**EXERCISE**
Go through the data line by line from the top, retyping each exactly, and end with the line that contains "我们在看这个新大学的时候，他".
** Opening GIVEN INFORMATION block **
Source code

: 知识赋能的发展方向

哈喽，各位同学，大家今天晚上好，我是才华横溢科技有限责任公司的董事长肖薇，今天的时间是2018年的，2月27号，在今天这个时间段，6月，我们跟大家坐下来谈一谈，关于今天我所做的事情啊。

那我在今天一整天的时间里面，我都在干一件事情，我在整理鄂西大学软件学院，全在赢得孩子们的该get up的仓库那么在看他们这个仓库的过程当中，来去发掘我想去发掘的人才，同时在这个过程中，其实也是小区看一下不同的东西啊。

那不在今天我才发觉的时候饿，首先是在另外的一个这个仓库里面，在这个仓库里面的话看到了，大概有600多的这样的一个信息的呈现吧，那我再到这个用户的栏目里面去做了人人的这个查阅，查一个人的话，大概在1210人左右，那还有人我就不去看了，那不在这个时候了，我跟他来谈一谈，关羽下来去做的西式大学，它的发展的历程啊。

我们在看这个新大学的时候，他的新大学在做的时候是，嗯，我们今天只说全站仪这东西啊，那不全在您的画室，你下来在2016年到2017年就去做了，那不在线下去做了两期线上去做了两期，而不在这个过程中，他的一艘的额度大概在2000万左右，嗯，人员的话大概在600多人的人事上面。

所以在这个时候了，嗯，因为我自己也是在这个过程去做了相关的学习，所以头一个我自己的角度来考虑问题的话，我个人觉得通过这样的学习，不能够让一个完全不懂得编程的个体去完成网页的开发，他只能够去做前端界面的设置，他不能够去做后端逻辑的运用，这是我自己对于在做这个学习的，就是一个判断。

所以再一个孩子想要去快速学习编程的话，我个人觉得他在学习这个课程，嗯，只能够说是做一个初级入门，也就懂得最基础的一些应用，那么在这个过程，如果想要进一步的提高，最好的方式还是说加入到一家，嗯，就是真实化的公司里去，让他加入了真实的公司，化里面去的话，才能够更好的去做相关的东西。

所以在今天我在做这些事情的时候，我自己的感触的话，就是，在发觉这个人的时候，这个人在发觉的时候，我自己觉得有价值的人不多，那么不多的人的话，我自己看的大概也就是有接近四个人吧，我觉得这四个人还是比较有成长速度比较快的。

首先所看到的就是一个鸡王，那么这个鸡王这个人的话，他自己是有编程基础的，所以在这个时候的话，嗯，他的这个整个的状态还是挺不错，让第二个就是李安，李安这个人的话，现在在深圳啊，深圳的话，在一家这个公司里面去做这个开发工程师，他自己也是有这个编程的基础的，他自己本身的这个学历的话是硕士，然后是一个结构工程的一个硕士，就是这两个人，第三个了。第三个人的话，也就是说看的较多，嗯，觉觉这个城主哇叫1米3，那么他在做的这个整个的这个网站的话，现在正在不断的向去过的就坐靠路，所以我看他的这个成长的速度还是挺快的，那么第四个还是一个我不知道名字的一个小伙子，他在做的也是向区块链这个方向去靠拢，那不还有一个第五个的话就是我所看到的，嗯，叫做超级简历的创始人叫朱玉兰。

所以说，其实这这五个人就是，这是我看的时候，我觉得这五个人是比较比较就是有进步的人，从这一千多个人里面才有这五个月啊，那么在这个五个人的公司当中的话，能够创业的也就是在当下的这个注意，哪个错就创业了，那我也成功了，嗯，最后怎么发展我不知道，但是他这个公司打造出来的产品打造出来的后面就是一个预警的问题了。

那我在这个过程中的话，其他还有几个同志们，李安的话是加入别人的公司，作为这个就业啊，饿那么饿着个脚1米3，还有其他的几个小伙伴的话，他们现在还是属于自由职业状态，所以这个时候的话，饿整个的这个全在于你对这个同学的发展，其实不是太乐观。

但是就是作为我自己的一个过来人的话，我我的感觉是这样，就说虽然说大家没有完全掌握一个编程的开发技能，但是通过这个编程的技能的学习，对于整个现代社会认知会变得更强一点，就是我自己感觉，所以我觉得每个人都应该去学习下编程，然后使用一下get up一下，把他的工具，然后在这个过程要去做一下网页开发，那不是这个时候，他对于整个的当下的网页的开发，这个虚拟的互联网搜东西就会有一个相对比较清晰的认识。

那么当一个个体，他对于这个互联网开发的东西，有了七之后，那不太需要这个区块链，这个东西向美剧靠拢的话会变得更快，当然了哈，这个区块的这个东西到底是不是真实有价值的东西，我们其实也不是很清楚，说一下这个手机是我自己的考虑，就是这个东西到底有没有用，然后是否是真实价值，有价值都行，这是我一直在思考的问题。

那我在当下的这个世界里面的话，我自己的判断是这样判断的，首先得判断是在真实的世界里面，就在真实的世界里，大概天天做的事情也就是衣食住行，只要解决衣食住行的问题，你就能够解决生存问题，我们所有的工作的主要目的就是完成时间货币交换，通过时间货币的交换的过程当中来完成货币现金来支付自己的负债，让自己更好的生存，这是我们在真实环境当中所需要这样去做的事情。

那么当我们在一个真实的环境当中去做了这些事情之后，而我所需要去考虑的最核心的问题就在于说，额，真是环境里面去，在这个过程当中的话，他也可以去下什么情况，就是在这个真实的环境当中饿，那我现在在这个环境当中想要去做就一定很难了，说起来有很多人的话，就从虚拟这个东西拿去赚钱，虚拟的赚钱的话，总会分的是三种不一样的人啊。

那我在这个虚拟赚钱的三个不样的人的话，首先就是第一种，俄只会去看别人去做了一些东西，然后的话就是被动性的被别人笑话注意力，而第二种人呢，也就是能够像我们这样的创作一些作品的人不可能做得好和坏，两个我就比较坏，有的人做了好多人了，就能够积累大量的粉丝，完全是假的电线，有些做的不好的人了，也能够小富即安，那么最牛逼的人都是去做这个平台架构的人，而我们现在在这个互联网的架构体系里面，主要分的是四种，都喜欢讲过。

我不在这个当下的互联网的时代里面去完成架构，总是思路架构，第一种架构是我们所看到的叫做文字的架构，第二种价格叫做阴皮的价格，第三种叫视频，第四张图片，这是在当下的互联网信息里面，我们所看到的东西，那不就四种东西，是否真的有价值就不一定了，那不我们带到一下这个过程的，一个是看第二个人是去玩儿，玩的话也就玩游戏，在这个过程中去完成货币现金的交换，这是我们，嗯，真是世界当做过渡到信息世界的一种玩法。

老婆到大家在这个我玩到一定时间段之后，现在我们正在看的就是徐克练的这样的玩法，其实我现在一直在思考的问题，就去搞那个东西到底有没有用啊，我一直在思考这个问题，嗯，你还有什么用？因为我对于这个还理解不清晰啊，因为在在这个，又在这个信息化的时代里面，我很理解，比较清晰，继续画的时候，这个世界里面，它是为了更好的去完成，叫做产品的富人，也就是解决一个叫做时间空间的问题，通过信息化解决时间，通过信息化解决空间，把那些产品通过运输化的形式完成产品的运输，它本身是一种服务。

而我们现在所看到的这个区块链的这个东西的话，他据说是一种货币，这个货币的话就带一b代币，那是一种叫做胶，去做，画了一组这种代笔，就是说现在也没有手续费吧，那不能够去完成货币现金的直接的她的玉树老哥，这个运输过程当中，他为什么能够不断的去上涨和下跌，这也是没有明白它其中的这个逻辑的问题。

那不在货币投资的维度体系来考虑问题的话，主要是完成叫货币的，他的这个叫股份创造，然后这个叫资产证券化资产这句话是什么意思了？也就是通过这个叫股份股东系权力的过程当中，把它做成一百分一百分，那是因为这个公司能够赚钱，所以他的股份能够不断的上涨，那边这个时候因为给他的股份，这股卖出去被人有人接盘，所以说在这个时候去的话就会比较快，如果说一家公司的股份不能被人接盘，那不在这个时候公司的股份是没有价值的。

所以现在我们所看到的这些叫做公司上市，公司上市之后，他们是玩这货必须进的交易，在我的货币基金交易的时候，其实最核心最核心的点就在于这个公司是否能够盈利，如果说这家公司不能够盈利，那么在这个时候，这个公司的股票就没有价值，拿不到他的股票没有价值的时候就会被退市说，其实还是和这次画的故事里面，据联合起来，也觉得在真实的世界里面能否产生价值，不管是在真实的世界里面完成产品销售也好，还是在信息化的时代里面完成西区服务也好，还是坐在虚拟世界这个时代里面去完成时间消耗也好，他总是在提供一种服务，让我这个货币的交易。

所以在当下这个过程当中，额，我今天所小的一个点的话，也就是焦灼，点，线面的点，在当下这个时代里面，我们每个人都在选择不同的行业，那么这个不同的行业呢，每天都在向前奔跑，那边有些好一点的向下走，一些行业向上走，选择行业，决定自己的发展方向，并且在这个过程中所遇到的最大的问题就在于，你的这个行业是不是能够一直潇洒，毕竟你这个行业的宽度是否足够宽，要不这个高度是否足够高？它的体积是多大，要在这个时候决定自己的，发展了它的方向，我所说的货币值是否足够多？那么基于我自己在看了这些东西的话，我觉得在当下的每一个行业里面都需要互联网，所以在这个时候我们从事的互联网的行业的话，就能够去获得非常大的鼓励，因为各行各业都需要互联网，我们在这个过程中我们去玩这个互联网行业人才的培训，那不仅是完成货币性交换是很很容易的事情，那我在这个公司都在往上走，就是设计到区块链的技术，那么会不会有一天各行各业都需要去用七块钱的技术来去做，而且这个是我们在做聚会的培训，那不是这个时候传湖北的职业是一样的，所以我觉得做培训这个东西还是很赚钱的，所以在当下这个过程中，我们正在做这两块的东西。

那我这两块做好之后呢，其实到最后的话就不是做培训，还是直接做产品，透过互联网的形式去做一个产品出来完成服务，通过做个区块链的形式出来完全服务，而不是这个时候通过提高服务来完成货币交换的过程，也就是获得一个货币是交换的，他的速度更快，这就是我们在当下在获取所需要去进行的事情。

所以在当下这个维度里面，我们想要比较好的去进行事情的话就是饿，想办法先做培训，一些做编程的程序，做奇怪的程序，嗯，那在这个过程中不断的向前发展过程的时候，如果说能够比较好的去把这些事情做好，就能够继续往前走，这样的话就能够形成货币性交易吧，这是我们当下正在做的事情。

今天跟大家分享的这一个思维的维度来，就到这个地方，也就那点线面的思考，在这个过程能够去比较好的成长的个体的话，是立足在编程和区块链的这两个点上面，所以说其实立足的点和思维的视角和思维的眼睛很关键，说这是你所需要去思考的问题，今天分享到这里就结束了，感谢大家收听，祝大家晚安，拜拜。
** Closing GIVEN INFORMATION block **
**ANSWER SECTION**
Source code

: 知识赋能的发展方向

哈喽，各位同学，大家今天晚上好，我是才华横溢科技有限责任公司的董事长肖薇，今天的时间是2018年的，2月27号，在今天这个时间段，6月，我们跟大家坐下来谈一谈，关于今天我所做的事情啊。

那我在今天一整天的时间里面，我都在干一件事情，我在整理鄂西大学软件学院，全在赢得孩子们的该get up的仓库那么在看他们这个仓库的过程当中，来去发掘我想去发掘的人才，同时在这个过程中，其实也是小区看一下不同的东西啊。

那不在今天我才发觉的时候饿，首先是在另外的一个这个仓库里面，在这个仓库里面的话看到了，大概有600多的这样的一个信息的呈现吧，那我再到这个用户的栏目里面去做了人人的这个查阅，查一个人的话，大概在1210人左右，那还有人我就不去看了，那不在这个时候了，我跟他来谈一谈，关羽下来去做的西式大学，它的发展的历程啊。

我们在看这个新大学的时候，他的新大学在做的时候是，嗯，我们今天只说全站仪这东西啊，那不全在您的画室，你下来在2016年到2017年就去做了，那不在线下去做了两期线上去做了两期，而不在这个过程中，他的一艘的额度大概在2000万左右，嗯，人员的话大概在600多人的人事上面。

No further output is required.